Quote from intel site:Achieving a FIPS Compliant Wireless Infrastructure using Intel® Centrino® Processor Technology Clients



> "Private sector organizations wanting to do business with the U.S. Federal Government must use Federal Information Processing Standard (FIPS) validated network infrastructures and wireless clients to enable more secure use and communication for mobile devices and notebook computers utilizing Wi-Fi Alliance WPA2*/IEEE 802.11i* security."


----------



## jsfitz54 (Jul 3, 2011)

@ 95Viper:
I read the two links.  They tell what it is but don't say how to implement its use.

My question is, or will this, better secure our everyday web interactions without harming productivity?

How do you use it?

Does it offer us another layer of protection?  /OR/  Does it give Big Brother direct access to your business?

What happens when I check the box?


----------



## 95Viper (Jul 3, 2011)

jsfitz54 said:


> @ 95Viper:
> I read the two links.  They tell what it is but don't say how to implement its use.
> 
> My question is, or will this, better secure our everyday web interactions without harming productivity?
> ...



If your hardware and/or software supports it, just turn it on.
It adds another layer of encryption to the existing standards. 
Big brother can see what you are doing either way.  (They have more bucks to buy better toys... invest in lead and aluminum foil).
It is implemented/used just as any other secure login/logon.(We used it where I worked, we had contracts with THEM).
Check it and we will be able to tell... Seriously, nothing, but your wireless may not let you connect, unless, you have it set up on both ends and your stuff is all FIPS compatible.

You are best to read this info:

FIPS 140-3 PUB Development

FIPS 140-2 Questions & Answers

FIPS Publications

FIPS PUB 140-2

Achieving a FIPS Compliant Wireless Infrastructure With Intel Wireless Products

 And, ask them(Computer Security Division at NIST); as, it is their standard.


----------



## jsfitz54 (Jul 3, 2011)

95Viper said:


> Big brother can see what you are doing either way. (They have more bucks to buy better toys... invest in lead and aluminum foil).
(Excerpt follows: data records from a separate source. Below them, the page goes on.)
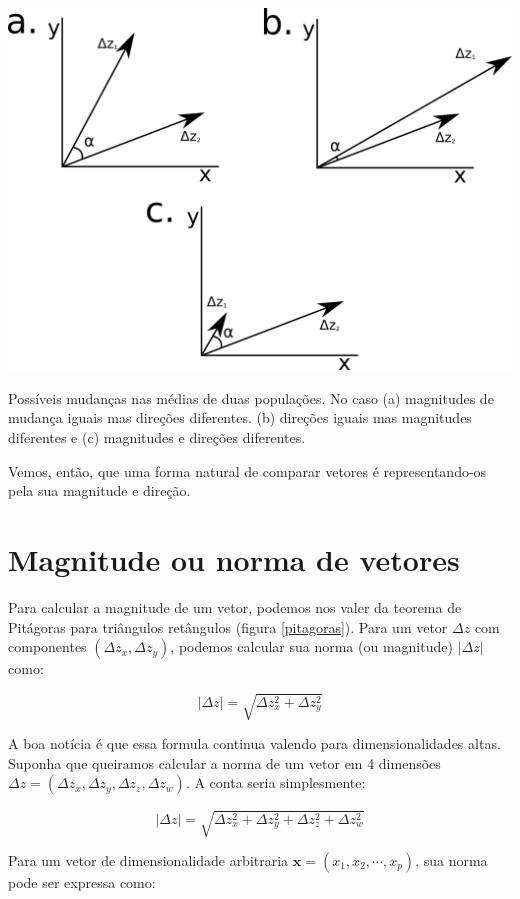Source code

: \documentclass[portuges,]{tufte-handout}
\begin{document}
\begin{marginfigure}
\includegraphics{./figuras/deltazes.png}
\caption{Possíveis mudanças nas médias de duas populações. No
caso (a) magnitudes de mudança iguais mas direções diferentes. (b)
direções iguais mas magnitudes diferentes e (c) magnitudes e direções
diferentes.}
\label{deltazes}
\end{marginfigure}

Vemos, então, que uma forma natural de comparar vetores é
representando-os pela sua magnitude e direção.

\section{Magnitude ou norma de
vetores}\label{magnitude-ou-norma-de-vetores}

Para calcular a magnitude de um vetor, podemos nos valer da teorema de
Pitágoras para triângulos retângulos (figura \ref{pitagoras}). Para um
vetor \(\Delta z\) com componentes \((\Delta z_x, \Delta z_y)\), podemos
calcular sua norma (ou magnitude) \(|\Delta z|\) como:

\[
|\Delta z| = \sqrt{\Delta z_x^2 + \Delta z_y^2}
\]

A boa notícia é que essa formula continua valendo para dimensionalidades
altas. Suponha que queiramos calcular a norma de um vetor em 4 dimensões
\(\Delta z = (\Delta z_x, \Delta z_y, \Delta z_z, \Delta z_w)\). A conta
seria simplesmente:

\[
|\Delta z| = \sqrt{\Delta z_x^2 + \Delta z_y^2+ \Delta z_z^2 + \Delta z_w^2}
\]

Para um vetor de dimensionalidade arbitraria
\(\mathbf{x} = (x_1, x_2, \cdots, x_p)\), sua norma pode ser expressa
como:
\end{document}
Reynolds Wrap here I come.  How many square feet do you recommend, single layer or more plys, and can I get a deal if I buy in bulk; the rooms will be all shiny.


----------



## 95Viper (Jul 3, 2011)

jsfitz54 said:


> Reynolds Wrap here I come.  How many square feet do you recommend, single layer or more plys, and can I get a deal if I buy in bulk; the rooms will be all shiny.



A lot.

This won't do:



Spoiler












You must do this for total security, from the Mind Frog!


Spoiler











Back on topic,  I know it was a lot reading that I posted; however, usually, home users or everyday consumers have no need for FIPS.


----------



## TheoneandonlyMrK (Jul 3, 2011)

like youd need a tin foil bed lol


----------